— TASK TO COMPLETE —
Wherever "site" shows up in the records below, copy the whole line.

— MATERIALS PROVIDED —
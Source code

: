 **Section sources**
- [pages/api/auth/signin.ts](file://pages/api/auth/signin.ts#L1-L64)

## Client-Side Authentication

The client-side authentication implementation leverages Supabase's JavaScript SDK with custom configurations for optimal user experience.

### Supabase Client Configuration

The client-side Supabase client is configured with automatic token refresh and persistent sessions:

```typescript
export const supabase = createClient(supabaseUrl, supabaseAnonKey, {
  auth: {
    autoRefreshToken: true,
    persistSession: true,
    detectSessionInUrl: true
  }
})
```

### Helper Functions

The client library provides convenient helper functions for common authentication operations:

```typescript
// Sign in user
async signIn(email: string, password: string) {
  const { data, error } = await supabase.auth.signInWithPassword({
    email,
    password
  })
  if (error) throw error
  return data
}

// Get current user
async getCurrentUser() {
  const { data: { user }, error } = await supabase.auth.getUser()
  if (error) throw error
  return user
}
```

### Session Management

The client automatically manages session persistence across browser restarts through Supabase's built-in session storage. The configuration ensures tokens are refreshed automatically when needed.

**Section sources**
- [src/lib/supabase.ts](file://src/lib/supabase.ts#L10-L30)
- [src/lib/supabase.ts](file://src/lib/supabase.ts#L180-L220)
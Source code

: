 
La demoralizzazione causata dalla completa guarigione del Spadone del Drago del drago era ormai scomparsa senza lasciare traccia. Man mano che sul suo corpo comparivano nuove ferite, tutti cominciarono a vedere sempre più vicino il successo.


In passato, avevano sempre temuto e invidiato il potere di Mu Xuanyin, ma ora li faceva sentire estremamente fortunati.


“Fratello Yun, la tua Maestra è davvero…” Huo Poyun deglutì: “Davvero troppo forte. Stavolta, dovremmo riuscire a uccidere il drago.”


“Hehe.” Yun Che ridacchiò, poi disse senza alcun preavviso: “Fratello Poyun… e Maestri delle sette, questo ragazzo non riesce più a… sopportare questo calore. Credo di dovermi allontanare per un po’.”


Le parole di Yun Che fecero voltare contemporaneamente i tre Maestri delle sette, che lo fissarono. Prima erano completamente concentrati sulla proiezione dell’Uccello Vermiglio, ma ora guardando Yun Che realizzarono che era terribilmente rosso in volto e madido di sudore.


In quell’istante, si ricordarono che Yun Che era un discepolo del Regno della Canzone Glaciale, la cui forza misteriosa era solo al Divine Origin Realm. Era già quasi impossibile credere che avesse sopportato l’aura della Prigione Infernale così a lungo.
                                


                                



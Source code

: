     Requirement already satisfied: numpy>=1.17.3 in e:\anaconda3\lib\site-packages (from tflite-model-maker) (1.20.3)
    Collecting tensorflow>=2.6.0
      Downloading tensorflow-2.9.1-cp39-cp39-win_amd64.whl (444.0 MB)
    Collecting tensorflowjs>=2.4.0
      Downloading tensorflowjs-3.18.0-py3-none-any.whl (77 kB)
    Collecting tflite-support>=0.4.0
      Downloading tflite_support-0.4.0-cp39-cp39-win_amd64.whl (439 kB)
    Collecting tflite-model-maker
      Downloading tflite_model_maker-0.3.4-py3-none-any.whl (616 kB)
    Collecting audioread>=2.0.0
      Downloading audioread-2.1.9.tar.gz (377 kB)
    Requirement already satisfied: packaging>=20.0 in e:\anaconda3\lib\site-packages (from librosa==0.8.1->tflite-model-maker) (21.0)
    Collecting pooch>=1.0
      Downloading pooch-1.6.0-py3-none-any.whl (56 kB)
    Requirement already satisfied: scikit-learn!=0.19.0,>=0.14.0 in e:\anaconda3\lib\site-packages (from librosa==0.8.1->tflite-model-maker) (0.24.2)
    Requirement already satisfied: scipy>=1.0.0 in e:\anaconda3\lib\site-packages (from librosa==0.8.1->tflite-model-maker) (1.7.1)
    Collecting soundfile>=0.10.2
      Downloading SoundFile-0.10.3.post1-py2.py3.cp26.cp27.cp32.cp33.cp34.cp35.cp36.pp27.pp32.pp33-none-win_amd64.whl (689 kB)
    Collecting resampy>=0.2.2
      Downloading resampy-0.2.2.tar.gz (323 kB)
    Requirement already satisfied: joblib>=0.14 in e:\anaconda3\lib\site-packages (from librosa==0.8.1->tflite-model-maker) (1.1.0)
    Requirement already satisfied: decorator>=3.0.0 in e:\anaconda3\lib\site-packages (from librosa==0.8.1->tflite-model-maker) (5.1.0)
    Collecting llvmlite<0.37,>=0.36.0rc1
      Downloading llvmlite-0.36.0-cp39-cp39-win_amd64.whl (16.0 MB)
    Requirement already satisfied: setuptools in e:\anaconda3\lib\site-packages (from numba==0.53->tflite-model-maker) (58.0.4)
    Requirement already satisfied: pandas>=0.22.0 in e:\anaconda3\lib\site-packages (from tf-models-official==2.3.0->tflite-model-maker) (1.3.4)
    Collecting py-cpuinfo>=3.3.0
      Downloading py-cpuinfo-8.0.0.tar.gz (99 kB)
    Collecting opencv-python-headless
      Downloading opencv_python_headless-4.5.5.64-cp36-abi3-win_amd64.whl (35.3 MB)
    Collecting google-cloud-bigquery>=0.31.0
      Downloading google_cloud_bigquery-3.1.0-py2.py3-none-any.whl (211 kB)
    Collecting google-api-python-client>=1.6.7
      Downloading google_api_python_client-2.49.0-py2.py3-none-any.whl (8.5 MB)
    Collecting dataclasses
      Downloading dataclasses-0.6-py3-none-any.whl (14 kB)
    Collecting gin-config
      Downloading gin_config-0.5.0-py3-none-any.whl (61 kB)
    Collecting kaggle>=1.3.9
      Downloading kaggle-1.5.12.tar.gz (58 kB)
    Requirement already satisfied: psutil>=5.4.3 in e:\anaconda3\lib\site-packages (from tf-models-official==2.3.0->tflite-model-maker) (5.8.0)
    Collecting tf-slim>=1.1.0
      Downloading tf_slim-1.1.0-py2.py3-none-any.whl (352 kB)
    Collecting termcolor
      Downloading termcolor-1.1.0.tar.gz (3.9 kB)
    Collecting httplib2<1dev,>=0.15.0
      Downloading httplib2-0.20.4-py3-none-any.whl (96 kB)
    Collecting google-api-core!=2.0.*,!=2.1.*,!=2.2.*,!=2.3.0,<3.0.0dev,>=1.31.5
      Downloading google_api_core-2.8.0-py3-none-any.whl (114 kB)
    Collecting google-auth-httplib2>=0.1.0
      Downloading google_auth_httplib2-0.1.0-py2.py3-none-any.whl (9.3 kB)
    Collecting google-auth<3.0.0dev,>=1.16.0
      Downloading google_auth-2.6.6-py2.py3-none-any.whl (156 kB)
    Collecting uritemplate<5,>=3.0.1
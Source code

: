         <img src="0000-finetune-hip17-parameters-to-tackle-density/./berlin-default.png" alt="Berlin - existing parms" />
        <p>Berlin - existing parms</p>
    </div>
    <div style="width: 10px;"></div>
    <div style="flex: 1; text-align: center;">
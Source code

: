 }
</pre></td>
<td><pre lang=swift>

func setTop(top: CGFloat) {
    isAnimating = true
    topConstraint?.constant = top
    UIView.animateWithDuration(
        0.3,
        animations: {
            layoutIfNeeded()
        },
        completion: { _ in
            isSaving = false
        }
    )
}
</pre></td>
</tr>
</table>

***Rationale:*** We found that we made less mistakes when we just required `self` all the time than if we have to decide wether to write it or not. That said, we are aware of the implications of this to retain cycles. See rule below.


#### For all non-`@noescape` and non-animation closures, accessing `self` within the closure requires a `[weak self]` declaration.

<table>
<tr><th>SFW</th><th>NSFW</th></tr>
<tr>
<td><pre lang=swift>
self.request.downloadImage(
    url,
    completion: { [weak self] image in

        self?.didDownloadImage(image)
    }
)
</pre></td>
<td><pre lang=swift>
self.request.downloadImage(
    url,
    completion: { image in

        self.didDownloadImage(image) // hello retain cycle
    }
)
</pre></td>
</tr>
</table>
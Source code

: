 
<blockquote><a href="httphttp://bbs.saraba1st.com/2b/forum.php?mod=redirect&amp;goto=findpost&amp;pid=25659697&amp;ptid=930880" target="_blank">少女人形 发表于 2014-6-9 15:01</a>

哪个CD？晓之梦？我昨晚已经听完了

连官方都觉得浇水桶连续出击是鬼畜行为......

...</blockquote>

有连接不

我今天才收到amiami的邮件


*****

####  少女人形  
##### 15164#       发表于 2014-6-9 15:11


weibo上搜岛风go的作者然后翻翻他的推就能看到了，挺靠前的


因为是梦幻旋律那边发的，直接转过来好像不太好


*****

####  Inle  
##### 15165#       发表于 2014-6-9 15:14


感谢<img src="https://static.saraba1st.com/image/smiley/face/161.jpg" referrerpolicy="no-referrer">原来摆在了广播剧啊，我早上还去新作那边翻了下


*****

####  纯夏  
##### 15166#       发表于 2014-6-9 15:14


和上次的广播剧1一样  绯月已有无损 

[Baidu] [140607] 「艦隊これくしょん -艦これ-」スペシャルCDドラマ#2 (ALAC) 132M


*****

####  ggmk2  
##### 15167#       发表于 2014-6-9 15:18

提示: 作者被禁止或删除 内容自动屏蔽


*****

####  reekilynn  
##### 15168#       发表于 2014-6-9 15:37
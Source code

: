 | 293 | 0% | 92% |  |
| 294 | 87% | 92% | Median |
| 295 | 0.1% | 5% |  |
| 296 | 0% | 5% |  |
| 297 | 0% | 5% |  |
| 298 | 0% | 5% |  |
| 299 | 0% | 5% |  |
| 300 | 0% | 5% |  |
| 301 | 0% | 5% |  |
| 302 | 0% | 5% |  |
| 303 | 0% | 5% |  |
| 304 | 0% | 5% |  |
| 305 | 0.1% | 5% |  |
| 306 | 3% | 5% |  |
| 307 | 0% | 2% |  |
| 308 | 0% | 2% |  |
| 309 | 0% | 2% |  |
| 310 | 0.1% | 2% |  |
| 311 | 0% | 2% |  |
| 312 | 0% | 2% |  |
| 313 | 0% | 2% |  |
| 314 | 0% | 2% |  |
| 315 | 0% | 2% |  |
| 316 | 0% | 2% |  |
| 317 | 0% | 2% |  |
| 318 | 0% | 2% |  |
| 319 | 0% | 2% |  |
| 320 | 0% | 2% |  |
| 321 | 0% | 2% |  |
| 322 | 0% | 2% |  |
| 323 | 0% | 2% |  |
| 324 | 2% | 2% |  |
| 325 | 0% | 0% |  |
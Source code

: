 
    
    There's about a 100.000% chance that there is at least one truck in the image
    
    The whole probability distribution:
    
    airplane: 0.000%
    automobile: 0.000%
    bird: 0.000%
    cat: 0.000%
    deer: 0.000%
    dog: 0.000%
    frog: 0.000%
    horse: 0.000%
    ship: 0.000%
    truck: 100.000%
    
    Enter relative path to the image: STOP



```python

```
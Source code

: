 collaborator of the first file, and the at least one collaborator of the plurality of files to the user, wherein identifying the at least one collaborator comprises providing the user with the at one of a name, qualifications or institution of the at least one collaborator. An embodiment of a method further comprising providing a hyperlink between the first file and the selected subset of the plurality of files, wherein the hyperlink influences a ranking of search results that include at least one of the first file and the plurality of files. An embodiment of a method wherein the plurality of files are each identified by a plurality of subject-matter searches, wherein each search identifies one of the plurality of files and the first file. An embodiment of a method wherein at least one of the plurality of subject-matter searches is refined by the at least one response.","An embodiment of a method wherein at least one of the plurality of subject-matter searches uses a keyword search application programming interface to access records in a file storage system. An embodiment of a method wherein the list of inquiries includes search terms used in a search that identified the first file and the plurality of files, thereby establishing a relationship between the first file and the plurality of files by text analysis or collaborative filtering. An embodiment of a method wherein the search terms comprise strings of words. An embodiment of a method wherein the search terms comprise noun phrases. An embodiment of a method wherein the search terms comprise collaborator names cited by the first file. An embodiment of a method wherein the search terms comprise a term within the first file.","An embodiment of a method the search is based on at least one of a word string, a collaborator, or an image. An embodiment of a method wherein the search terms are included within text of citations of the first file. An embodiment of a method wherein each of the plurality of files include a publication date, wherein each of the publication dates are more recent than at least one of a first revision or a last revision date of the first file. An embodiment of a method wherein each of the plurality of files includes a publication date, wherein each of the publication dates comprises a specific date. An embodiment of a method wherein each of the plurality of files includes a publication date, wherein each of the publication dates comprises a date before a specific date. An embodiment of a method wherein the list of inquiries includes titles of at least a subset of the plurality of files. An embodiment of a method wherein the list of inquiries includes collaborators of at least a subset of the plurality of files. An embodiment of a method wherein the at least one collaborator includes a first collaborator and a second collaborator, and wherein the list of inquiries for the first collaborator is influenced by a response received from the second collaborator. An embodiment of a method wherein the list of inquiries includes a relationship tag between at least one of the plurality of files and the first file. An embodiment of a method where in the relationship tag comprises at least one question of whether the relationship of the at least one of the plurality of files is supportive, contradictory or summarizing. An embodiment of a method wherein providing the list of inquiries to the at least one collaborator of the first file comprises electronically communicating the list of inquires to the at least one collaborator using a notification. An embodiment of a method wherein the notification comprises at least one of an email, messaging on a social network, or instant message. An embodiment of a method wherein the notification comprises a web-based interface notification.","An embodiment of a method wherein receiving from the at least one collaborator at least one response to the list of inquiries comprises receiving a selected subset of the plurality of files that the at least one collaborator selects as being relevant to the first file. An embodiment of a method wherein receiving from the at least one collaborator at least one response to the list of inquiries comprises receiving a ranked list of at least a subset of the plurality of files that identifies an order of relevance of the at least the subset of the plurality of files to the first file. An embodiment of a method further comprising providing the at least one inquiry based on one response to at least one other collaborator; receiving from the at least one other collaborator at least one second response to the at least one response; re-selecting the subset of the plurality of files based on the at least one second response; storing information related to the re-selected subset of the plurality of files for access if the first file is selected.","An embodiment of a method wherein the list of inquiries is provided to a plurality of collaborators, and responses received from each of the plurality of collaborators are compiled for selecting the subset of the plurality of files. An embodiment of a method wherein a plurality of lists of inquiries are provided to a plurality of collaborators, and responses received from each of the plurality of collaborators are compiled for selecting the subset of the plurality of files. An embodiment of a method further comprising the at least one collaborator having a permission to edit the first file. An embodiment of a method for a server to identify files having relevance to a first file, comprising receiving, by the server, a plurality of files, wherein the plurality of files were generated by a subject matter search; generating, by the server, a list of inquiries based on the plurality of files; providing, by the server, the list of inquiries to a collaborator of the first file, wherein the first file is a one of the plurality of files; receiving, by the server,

— RESPONSE BOX —
:     Requirement already satisfied: numpy>=1.17.3 in e:\anaconda3\lib\site-packages (from tflite-model-maker) (1.20.3)
    Requirement already satisfied: packaging>=20.0 in e:\anaconda3\lib\site-packages (from librosa==0.8.1->tflite-model-maker) (21.0)
    Requirement already satisfied: scikit-learn!=0.19.0,>=0.14.0 in e:\anaconda3\lib\site-packages (from librosa==0.8.1->tflite-model-maker) (0.24.2)
    Requirement already satisfied: scipy>=1.0.0 in e:\anaconda3\lib\site-packages (from librosa==0.8.1->tflite-model-maker) (1.7.1)
    Requirement already satisfied: joblib>=0.14 in e:\anaconda3\lib\site-packages (from librosa==0.8.1->tflite-model-maker) (1.1.0)
    Requirement already satisfied: decorator>=3.0.0 in e:\anaconda3\lib\site-packages (from librosa==0.8.1->tflite-model-maker) (5.1.0)
    Requirement already satisfied: setuptools in e:\anaconda3\lib\site-packages (from numba==0.53->tflite-model-maker) (58.0.4)
    Requirement already satisfied: pandas>=0.22.0 in e:\anaconda3\lib\site-packages (from tf-models-official==2.3.0->tflite-model-maker) (1.3.4)
    Requirement already satisfied: psutil>=5.4.3 in e:\anaconda3\lib\site-packages (from tf-models-official==2.3.0->tflite-model-maker) (5.8.0)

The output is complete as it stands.